I decided to skip the local option, which would probably have been salmon in combination with something, since I've done salmon variations on other Daring Cook themes.  Instead, I re-imagined hot dogs and potato salad and made bratwurst/sauerkraut pierogi and potato pierogi.  The bratwurst was cooked in advance, sauteed onions added, along with sauerkraut and all was cooked a little longer in a small amount of chicken broth and then cooled.  The potatoes were also cooked and then riced and mixed with sauteed onions, butter (lots of butter) and milk.  Really, they were more mashed potatoes than potato salad, but the pairing was there.

The pierogi are assembled and then boiled in salted water until done - about 8-10 minutes.  When served with a traditional hot dog topping of mustard and a traditional potato topping of sour cream, they were a great alternative to a dog in a bun and potato salad.

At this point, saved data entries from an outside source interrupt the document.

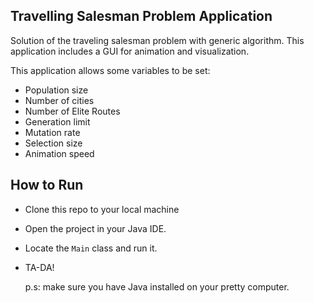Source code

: ## Travelling Salesman Problem Application
Solution of the traveling salesman problem with generic algorithm. This application includes a GUI for animation and visualization. 

This application allows some variables to be set:
* Population size
* Number of cities
* Number of Elite Routes
* Generation limit
* Mutation rate
* Selection size
* Animation speed


 
## How to Run
* Clone this repo to your local machine
* Open the project in your Java IDE.
* Locate the `Main` class and run it.
* TA-DA!

  p.s: make sure you have Java installed on your pretty computer.
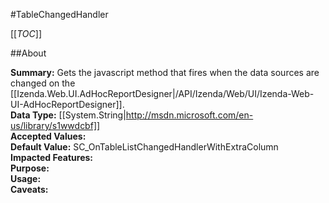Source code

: #TableChangedHandler

[[_TOC_]]

##About

**Summary:** Gets the javascript method that fires when the data sources are changed on the [[Izenda.Web.UI.AdHocReportDesigner|/API/Izenda/Web/UI/Izenda-Web-UI-AdHocReportDesigner]].  
**Data Type:** [[System.String|http://msdn.microsoft.com/en-us/library/s1wwdcbf]]  
**Accepted Values:**   
**Default Value:** SC_OnTableListChangedHandlerWithExtraColumn  
**Impacted Features:**   
**Purpose:**   
**Usage:**   
**Caveats:**   


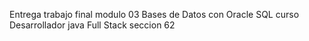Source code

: Entrega trabajo final modulo 03 Bases de Datos con Oracle SQL curso Desarrollador java Full Stack seccion 62

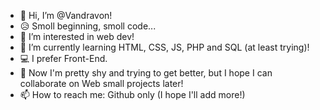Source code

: - 👋 Hi, I’m @Vandravon!
- :disappointed_relieved: Smoll beginning, smoll code...
- 👀 I’m interested in web dev!
- 🌱 I’m currently learning HTML, CSS, JS, PHP and SQL (at least trying)!
- 💻 I prefer Front-End.
- 💞️ Now I'm pretty shy and trying to get better, but I hope I can collaborate on Web small projects later!
- 📫 How to reach me: Github only (I hope I'll add more!)

<!---
Vandravon/Vandravon is a ✨ special ✨ repository because its `README.md` (this file) appears on your GitHub profile.
You can click the Preview link to take a look at your changes.
--->
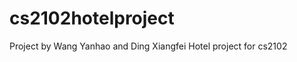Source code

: cs2102hotelproject
==================
Project
by Wang Yanhao and Ding Xiangfei
Hotel project for cs2102
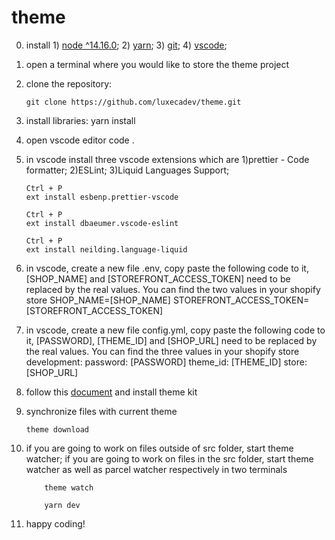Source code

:# theme

0.  install 1) [node ^14.16.0](https://nodejs.org/en/); 2) [yarn](https://yarnpkg.com/getting-started/install); 3) [git](https://git-scm.com/downloads); 4) [vscode](https://code.visualstudio.com/);
1.  open a terminal where you would like to store the theme project
2.  clone the repository:

        git clone https://github.com/luxecadev/theme.git

3.  install libraries:
    yarn install
4.  open vscode editor
    code .
5.  in vscode install three vscode extensions which are 1)prettier - Code formatter; 2)ESLint; 3)Liquid Languages Support;

        Ctrl + P
        ext install esbenp.prettier-vscode

        Ctrl + P
        ext install dbaeumer.vscode-eslint

        Ctrl + P
        ext install neilding.language-liquid

6.  in vscode, create a new file .env, copy paste the following code to it, [SHOP_NAME] and [STOREFRONT_ACCESS_TOKEN]
    need to be replaced by the real values. You can find the two values in your shopify store
        	SHOP_NAME=[SHOP_NAME]
        	STOREFRONT_ACCESS_TOKEN=[STOREFRONT_ACCESS_TOKEN]
7.  in vscode, create a new file config.yml, copy paste the following code to it, [PASSWORD], [THEME_ID] and [SHOP_URL]
    need to be replaced by the real values. You can find the three values in your shopify store
    development:
    password: [PASSWORD]
    theme_id: [THEME_ID]
    store: [SHOP_URL]
8.  follow this [document](https://shopify.dev/tools/theme-kit/getting-started) and install theme kit
9.  synchronize files with current theme

        theme download

10. if you are going to work on files outside of src folder, start theme watcher; if you are going to work on
    files in the src folder, start theme watcher as well as parcel watcher respectively in two terminals

        	theme watch

        	yarn dev

11. happy coding!
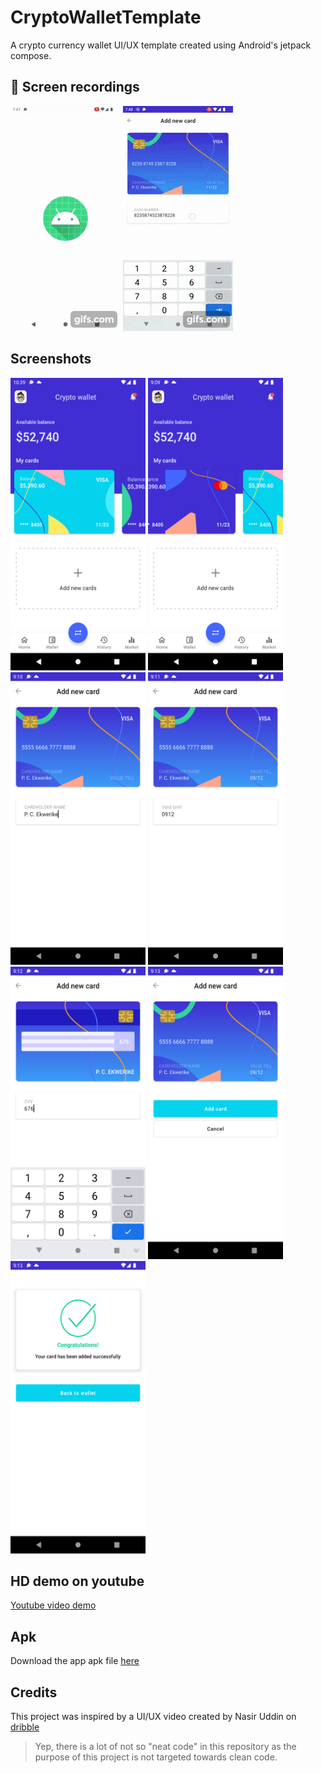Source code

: # CryptoWalletTemplate
A crypto currency wallet UI/UX template created using Android's jetpack compose.

## 🎥 Screen recordings
![demo](./crypto.gif) ![demotwo](./crypto2.gif)

## Screenshots 
<img src="https://github.com/Pekwerike/CryptoWalletTemplate/blob/master/crypto9.png" width="216" height="468"> <img src="https://github.com/Pekwerike/CryptoWalletTemplate/blob/master/crypto1.png" width="216" height="468">   <img src="https://github.com/Pekwerike/CryptoWalletTemplate/blob/master/crypto2.png" width="216" height="468">
<img src="https://github.com/Pekwerike/CryptoWalletTemplate/blob/master/crypto3.png" width="216" height="468">   <img src="https://github.com/Pekwerike/CryptoWalletTemplate/blob/master/crypto5.png" width="216" height="468">
<img src="https://github.com/Pekwerike/CryptoWalletTemplate/blob/master/crypto6.png" width="216" height="468">   <img src="https://github.com/Pekwerike/CryptoWalletTemplate/blob/master/crypto7.png" width="216" height="468">

## HD demo on youtube
[Youtube video demo](https://youtu.be/9YgSU6bqmWw)

## Apk 
Download the app apk file [here](https://github.com/Pekwerike/CryptoWalletTemplate/raw/master/app-debug.apk)

## Credits
This project was inspired by a UI/UX video created by Nasir Uddin on [dribble](https://dribbble.com/shots/16764349-Crypto-Wallet-Add-New-Card)

>Yep, there is a lot of not so "neat code" in this repository as the purpose of this project is not targeted towards clean code.

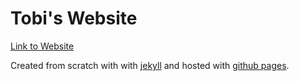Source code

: # Tobi's Website
[Link to Website](https://tobikattmann.github.io/)

Created from scratch with with [jekyll](https://jekyllrb.com/) and hosted with [github pages](https://pages.github.com/).
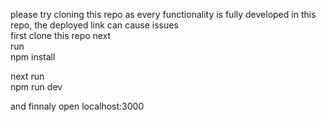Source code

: please try cloning this repo as every functionality is fully developed in this repo, the deployed link can cause issues<br>
first clone this repo next <br>
run<br>
npm install <br>

next run<br>
npm run dev<br>

and finnaly open 
localhost:3000
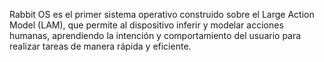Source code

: Rabbit OS es el primer sistema operativo construido sobre el Large Action Model (LAM), que permite al dispositivo inferir y modelar acciones humanas, aprendiendo la intención y comportamiento del usuario para realizar tareas de manera rápida y eficiente.
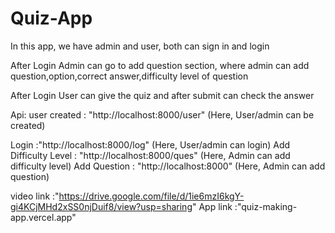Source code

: <h1>Quiz-App</h1>
<p>In this app, we have admin and user, both can sign in and login </p>
<p> After Login Admin can go to add question section, where admin can add question,option,correct answer,difficulty level of question</p>
<p>After Login User can give the quiz and after submit can check the answer</p>

Api:
user created : "http://localhost:8000/user" (Here, User/admin can be created)

Login :"http://localhost:8000/log" (Here, User/admin can login)
Add Difficulty Level : "http://localhost:8000/ques" (Here, Admin can add difficulty level)
Add Question : "http://localhost:8000" (Here, Admin can add question)

video link :"https://drive.google.com/file/d/1ie6mzI6kgY-gi4KCjMHd2xSS0njDuif8/view?usp=sharing"
App link :"quiz-making-app.vercel.app"
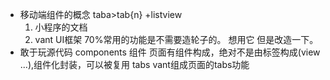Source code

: - 移动端组件的概念
taba>tab{n} +listview
  1. 小程序的文档
  2. vant UI框架 70%常用的功能是不需要造轮子的。
  想用它 但是改造一下。
- 敢于玩源代码
  components 组件
  页面有组件构成，绝对不是由标签构成(view ...),组件化封装，可以被复用
  tabs vant组成页面的tabs功能
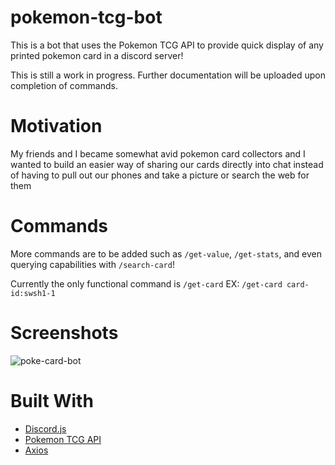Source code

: # pokemon-tcg-bot
This is a bot that uses the Pokemon TCG API to provide quick display of any printed pokemon card in a discord server!

This is still a work in progress. Further documentation will be uploaded upon completion of commands.

# Motivation
My friends and I became somewhat avid pokemon card collectors and I wanted to build an easier way of sharing our cards directly into chat instead of having to pull out our phones and take a picture or search the web for them

# Commands
More commands are to be added such as `/get-value`, `/get-stats`, and even querying capabilities with `/search-card`!

Currently the only functional command is `/get-card` EX: `/get-card card-id:swsh1-1`

# Screenshots
![poke-card-bot](https://user-images.githubusercontent.com/20017251/149025638-f83d4713-656e-4322-97de-ca576a42a017.JPG)

# Built With
- [Discord.js](https://discord.js.org/#/)
- [Pokemon TCG API](https://pokemontcg.io/)
- [Axios](https://axios-http.com/)
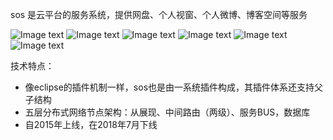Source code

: sos 是云平台的服务系统，提供网盘、个人视窗、个人微博、博客空间等服务

![Image text]()
![Image text]()
![Image text]()
![Image text]()
![Image text]()
![Image text]()

技术特点：
- 像eclipse的插件机制一样，sos也是由一系统插件构成，其插件体系还支持父子结构
- 五层分布式网络节点架构：从展现、中间路由（两级）、服务BUS，数据库
- 自2015年上线，在2018年7月下线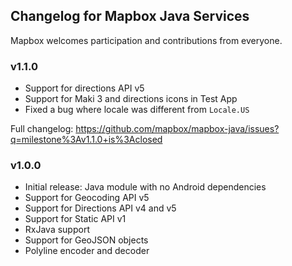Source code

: ## Changelog for Mapbox Java Services

Mapbox welcomes participation and contributions from everyone.

### v1.1.0

* Support for directions API v5
* Support for Maki 3 and directions icons in Test App
* Fixed a bug where locale was different from `Locale.US`

Full changelog: https://github.com/mapbox/mapbox-java/issues?q=milestone%3Av1.1.0+is%3Aclosed

### v1.0.0

* Initial release: Java module with no Android dependencies
* Support for Geocoding API v5
* Support for Directions API v4 and v5
* Support for Static API v1
* RxJava support
* Support for GeoJSON objects
* Polyline encoder and decoder
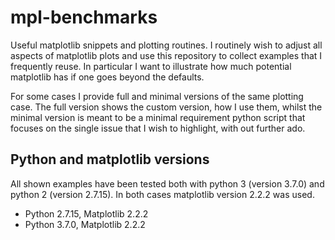 # mpl-benchmarks
Useful matplotlib snippets and plotting routines.
I routinely wish to adjust all aspects of matplotlib plots and use this repository
to collect examples that I frequently reuse. In particular I want to illustrate
how much potential matplotlib has if one goes beyond the defaults.


For some cases I provide full and minimal versions of the same plotting case.
The full version shows the custom version, how I use them, whilst the minimal
version is meant to be a minimal requirement python script that focuses on
the single issue that I wish to highlight, with out further ado.

## Python and matplotlib versions
All shown examples have been tested both with python 3 (version 3.7.0)
and python 2 (version 2.7.15). In both cases matplotlib
version 2.2.2 was used.
* Python 2.7.15, Matplotlib 2.2.2
* Python 3.7.0,  Matplotlib 2.2.2
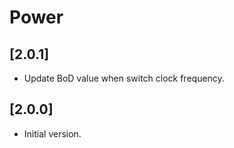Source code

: # Power

## [2.0.1]

- Update BoD value when switch clock frequency.

## [2.0.0]

- Initial version.
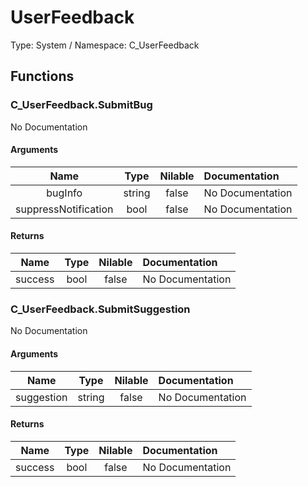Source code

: # UserFeedback

Type: System / Namespace: C_UserFeedback

## Functions

### C_UserFeedback.SubmitBug

No Documentation

#### Arguments
|Name|Type|Nilable|Documentation|
|:---:|:---:|:---:|:---|
|bugInfo|string|false|No Documentation|
|suppressNotification|bool|false|No Documentation|
#### Returns
|Name|Type|Nilable|Documentation|
|:---:|:---:|:---:|:---|
|success|bool|false|No Documentation|
### C_UserFeedback.SubmitSuggestion

No Documentation

#### Arguments
|Name|Type|Nilable|Documentation|
|:---:|:---:|:---:|:---|
|suggestion|string|false|No Documentation|
#### Returns
|Name|Type|Nilable|Documentation|
|:---:|:---:|:---:|:---|
|success|bool|false|No Documentation|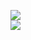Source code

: [![](https://img.shields.io/badge/Made%20With-Github%20Spray-lightgrey.svg?style=for-the-badge&logo=github)](https://github.com/Annihil/github-spray#10792)  
[![](https://i.imgur.com/2DrTn0Z.gif)](https://github.com/Annihil/github-spray)
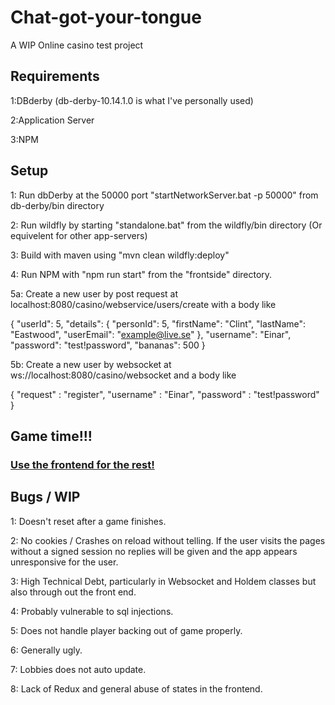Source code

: # Chat-got-your-tongue
A WIP Online casino test project

## Requirements

1:DBderby (db-derby-10.14.1.0 is what I've personally used)

2:Application Server

3:NPM


## Setup
1: Run dbDerby at the 50000 port "startNetworkServer.bat -p 50000" from db-derby/bin directory

2: Run wildfly by starting "standalone.bat" from the wildfly/bin directory (Or equivelent for other app-servers)

3: Build with maven using "mvn clean wildfly:deploy"

4: Run NPM with "npm run start" from the "frontside" directory.

5a: Create a new user by post request at localhost:8080/casino/webservice/users/create with a body like

{
	"userId": 5,
	"details": {
		"personId": 5,
		"firstName": "Clint",
		"lastName": "Eastwood",
		"userEmail": "example@live.se"
	},
	"username": "Einar",
	"password": "test!password",
	"bananas": 500
}

5b: Create a new user by websocket at ws://localhost:8080/casino/websocket and a body like

{
"request" : "register",
"username" : "Einar",
"password" : "test!password"
}

## Game time!!!

### [Use the frontend for the rest!](http://localhost:80/?#/login)


## Bugs / WIP

1: Doesn't reset after a game finishes.

2: No cookies / Crashes on reload without telling. If the user visits the pages without a signed session no replies will be given and the app appears unresponsive for the user.

3: High Technical Debt, particularly in Websocket and Holdem classes but also through out the front end.

4: Probably vulnerable to sql injections.

5: Does not handle player backing out of game properly.

6: Generally ugly.

7: Lobbies does not auto update.

8: Lack of Redux and general abuse of states in the frontend.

This was a fun challenge, although I think we would have really loved eating the little dumplings on a cold rainy day in the winter.  So hearty and warming!  The potato pierogi were especially good - buttery and rich, like decadent mashed potatoes in a little slipcover - I'd do these again, maybe as a side dish with a roast - in the winter!

Sunday, August 1, 2010

Cooking and Reviewing - I'm Published!

When Ivonne from the Daring Kitchen asked me if I wanted to do a cookbook review, I jumped on it.  What could be better than cooking and then writing about it?  My two favorite things to do - cook and write - well, okay, maybe eating figures in there, too.

The review is here:

The cookbook Ivonne sent me was a Thai cookbook written by the owner of a Thai restaurant in Richland, Washington, Thai Cooking in a Sufi's Kitchen.  Richland is on the eastern side of Washington, the hot/cold side, not the rainy side, which is where I live.  Apparently this restaurant has a solid following because there are many references in the cookbook to customers and their favorite dishes.

It's an interesting process to use a cookbook for more than just the preparation of a dish.  I was very conscious of ingredients, instructions for preparing the dish as well as the final outcome.  Usually the first time I try a recipe, I follow it pretty closely, but if I like it well enough to try again, I make some modifications.  I might change ingredients or spices or increase the heat level (we like hot!).  I might note any modifications to cooking instructions (how long to cook and at what temp).  When doing these recipes, I admit I made some changes during the first iteration, but I noted them in my review. 

Writing a cookbook and developing recipes is an art and a science.  Certainly the recipe should sound appealing and the ingredients should be flavors that work well together or present a variation which is intriguing; however, the technical details are also important:  measurements, order of assembly, cooking times, serving ideas.  Some of the recipes in this cookbook had instructions which I found puzzling, along the lines of "cook until the chicken is done and then add these additional seasonings or ingredients and cook some more."  Well, if the chicken is done, why would you want to cook it longer?  So I made modifications at times, something anyone who read through the recipe first and had any experience cooking would probably also have done.

I hope to do more testing and more reviewing.  It is a good way to test your ability to analyze what works and what doesn't in a recipe, a skill than can be used in all your cooking.